This post is a slightly amended version of the presentation that Jan Weigner gave during Cinegy’s Technical Conference 2021, which was live-streamed on March 25th and is now available to view as a recording.

The post is named "Bytes and Pieces", as a general headline to cover all of the things that are going to be discussed. We’re going to review GPUs, CPUs, the latest greatest smartphones and what you can do with them. The latest Intel NUC and some of the greatest PCI for SSDs will also be reviewed. It will provide pointers and also a view at what has really changed in the last five years. A lot of things have changed, and surprisingly, in a lot of areas where more progress could be expected, anticipated things haven’t happened.

CPUs

Let’s start by looking at CPUs and what has changed in recent years. Here is what we had five years ago and what we have today.

CPU-evolution-1

Five years ago Intel was still a Skylake architecture, something like the Core i7-6700. There are still plenty of those machines around.

AMD five years ago – that was Athlon and Opteron, because the Zen architecture only got launched in 2017.

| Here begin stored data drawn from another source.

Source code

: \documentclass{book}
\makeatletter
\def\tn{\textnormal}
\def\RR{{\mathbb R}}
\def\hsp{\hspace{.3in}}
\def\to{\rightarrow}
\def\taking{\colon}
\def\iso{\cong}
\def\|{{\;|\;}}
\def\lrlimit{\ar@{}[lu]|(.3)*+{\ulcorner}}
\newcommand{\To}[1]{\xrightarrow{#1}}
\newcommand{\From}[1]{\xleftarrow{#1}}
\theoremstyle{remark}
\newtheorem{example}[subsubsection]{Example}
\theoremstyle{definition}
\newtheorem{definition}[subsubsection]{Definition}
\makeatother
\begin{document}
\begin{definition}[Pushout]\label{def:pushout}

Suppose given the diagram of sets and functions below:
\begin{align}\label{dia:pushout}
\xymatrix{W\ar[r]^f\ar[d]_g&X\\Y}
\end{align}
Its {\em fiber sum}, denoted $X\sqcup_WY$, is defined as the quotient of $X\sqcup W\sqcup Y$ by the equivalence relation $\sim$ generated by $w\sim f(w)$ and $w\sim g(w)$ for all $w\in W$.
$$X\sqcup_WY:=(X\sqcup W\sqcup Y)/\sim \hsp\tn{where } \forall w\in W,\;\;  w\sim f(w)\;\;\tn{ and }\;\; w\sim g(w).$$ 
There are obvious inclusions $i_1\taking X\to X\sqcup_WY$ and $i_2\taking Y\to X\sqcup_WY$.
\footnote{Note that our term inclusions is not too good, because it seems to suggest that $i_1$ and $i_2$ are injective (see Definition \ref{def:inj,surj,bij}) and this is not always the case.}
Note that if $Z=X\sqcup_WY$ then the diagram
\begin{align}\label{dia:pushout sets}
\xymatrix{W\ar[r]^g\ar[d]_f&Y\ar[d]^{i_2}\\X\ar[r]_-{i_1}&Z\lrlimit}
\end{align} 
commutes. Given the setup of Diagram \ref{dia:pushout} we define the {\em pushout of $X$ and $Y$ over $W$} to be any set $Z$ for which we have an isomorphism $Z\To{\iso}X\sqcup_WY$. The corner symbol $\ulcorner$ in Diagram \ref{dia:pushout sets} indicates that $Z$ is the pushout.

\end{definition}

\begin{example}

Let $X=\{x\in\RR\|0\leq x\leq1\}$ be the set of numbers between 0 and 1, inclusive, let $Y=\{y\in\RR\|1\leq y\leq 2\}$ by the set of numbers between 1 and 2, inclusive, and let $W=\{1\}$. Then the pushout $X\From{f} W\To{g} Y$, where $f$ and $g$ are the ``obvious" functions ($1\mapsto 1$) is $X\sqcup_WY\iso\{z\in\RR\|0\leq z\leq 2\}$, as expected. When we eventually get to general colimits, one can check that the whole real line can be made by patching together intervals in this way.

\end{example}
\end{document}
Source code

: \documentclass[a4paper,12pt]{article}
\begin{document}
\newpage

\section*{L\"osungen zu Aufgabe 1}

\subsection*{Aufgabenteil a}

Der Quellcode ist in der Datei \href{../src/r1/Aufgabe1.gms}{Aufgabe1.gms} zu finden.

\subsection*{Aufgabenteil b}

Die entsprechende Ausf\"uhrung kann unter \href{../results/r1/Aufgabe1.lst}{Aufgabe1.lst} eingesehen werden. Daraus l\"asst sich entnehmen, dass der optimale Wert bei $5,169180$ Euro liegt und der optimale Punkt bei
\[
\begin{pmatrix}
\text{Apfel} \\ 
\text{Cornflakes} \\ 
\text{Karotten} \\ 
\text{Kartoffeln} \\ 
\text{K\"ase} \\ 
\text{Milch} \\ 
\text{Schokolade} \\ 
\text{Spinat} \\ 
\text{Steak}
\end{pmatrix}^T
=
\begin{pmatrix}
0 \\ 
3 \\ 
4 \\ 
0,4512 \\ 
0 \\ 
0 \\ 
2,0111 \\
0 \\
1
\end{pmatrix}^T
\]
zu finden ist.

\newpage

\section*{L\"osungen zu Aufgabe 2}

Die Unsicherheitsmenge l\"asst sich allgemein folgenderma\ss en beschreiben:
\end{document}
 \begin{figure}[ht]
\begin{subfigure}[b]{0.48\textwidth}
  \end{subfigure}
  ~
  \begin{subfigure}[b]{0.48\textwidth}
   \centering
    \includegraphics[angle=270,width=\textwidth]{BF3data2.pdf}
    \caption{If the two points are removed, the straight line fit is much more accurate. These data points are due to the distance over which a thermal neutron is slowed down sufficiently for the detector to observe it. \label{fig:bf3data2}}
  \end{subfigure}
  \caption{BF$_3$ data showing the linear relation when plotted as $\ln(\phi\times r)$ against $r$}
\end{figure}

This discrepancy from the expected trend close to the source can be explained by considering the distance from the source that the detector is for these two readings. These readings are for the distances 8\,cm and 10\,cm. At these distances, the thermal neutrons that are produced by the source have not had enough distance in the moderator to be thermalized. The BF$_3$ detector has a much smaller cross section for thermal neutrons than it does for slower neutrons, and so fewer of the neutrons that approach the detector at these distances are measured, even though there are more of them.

ARM five years ago – smartphones and tablets were embedded everywhere. But if we look at today, things have changed quite dramatically, especially for ARM.

Intel now finally has Tigerlake, it is already in laptops, it’ll come to the Xeons.

On the desktops for now, it’ll be 14 nm and there’s a hope that in the second half of this year we will see those then coming out in 10 nm as well. We have already seen the launch of Zen 3 and 3rd generation on 7 nm for the Ryzens. Now we have seen it for the EPYCs being announced and finally then, of course, for workstations. Threadripper is going to come as well.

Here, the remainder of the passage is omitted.